Lieber Hugo, ich vergass Ihnen zu schreiben, dss heute Dinstag Abend nichts bei mir ist. – Ihre Antwort gestern Früh hatte ich wohl erwartet; aber ich konnte den Versuch nicht weigern. Im übrigen mußte auch ich absagen und hätte auch Ihnen abgesagt, da ich schrecklich verkühlt bin. –
Hier sind Ihre drei Stücke. Ich habe mich |beim Lesen sehr gefreut.

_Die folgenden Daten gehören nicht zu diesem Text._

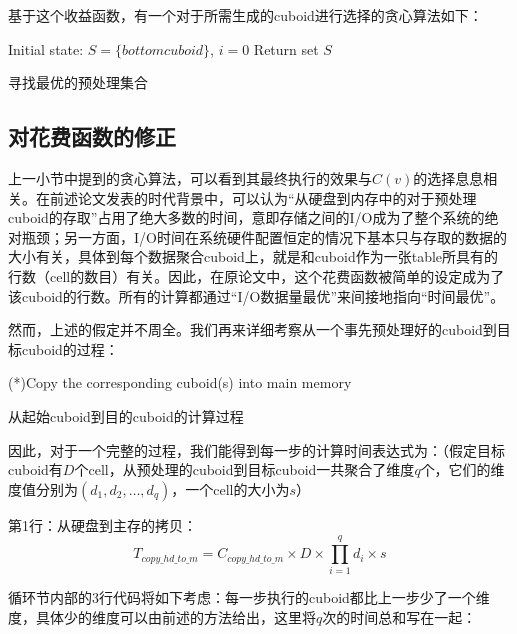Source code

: 基于这个收益函数，有一个对于所需生成的cuboid进行选择的贪心算法如下：
\begin{algorithm}[htbp]
\SetAlgoLined
{}
Initial state: $S = \{bottom cuboid\}$, $i = 0$\;
Return set $S$\;
\caption{寻找最优的预处理集合}
\label{algo:algorithm4}
\end{algorithm}

\subsection{对花费函数的修正}
上一小节中提到的贪心算法，可以看到其最终执行的效果与$C(v)$的选择息息相关。在前述论文发表的时代背景中，可以认为“从硬盘到内存中的对于预处理cuboid的存取”占用了绝大多数的时间，意即存储之间的I/O成为了整个系统的绝对瓶颈；另一方面，I/O时间在系统硬件配置恒定的情况下基本只与存取的数据的大小有关，具体到每个数据聚合cuboid上，就是和cuboid作为一张table所具有的行数（cell的数目）有关。因此，在原论文中，这个花费函数被简单的设定成为了该cuboid的行数。所有的计算都通过“I/O数据量最优”来间接地指向“时间最优”。

然而，上述的假定并不周全。我们再来详细考察从一个事先预处理好的cuboid到目标cuboid的过程：
\begin{algorithm}[htbp]
\SetAlgoLined
{}
(*)Copy the corresponding cuboid(s) into main memory\;
\caption{从起始cuboid到目的cuboid的计算过程}
\label{algo:algorithm5}
\end{algorithm}

因此，对于一个完整的过程，我们能得到每一步的计算时间表达式为：（假定目标cuboid有$D$个cell，从预处理的cuboid到目标cuboid一共聚合了维度$q$个，它们的维度值分别为$(d_1, d_2, …, d_q)$，一个cell的大小为$s$）

第1行：从硬盘到主存的拷贝：
\begin{equation}
T_{copy\_hd\_to\_m} = C_{copy\_hd\_to\_m} \times D \times \prod_{i = 1}^{q} d_i \times s
\end{equation}

循环节内部的3行代码将如下考虑：每一步执行的cuboid都比上一步少了一个维度，具体少的维度可以由前述的方法给出，这里将$q$次的时间总和写在一起：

Am reinsten hat der weiße Fächer auf mich gewirkt; käme es zwischen Fortunio und Miranda irgendwo, am besten wohl am Schluss, zu einem lebhaften Sichselber und Einanderverstehn – ganz kurz, aber stark, so wäre das Stück etwas vollkommenes. Bei der jungen Frau hab ich zum Schluss meinen lieben Kaufmann wieder herbeigesehnt. Hoffentlich lassen Sie ihn erscheinen, bei welcher Gelegenheit |er vielleicht auch aufklären könnte, wieso die junge Frau sich über den Sohn des Teppichhändlers in so furchtbarer Weise durch viele Jahre täuschen konnte.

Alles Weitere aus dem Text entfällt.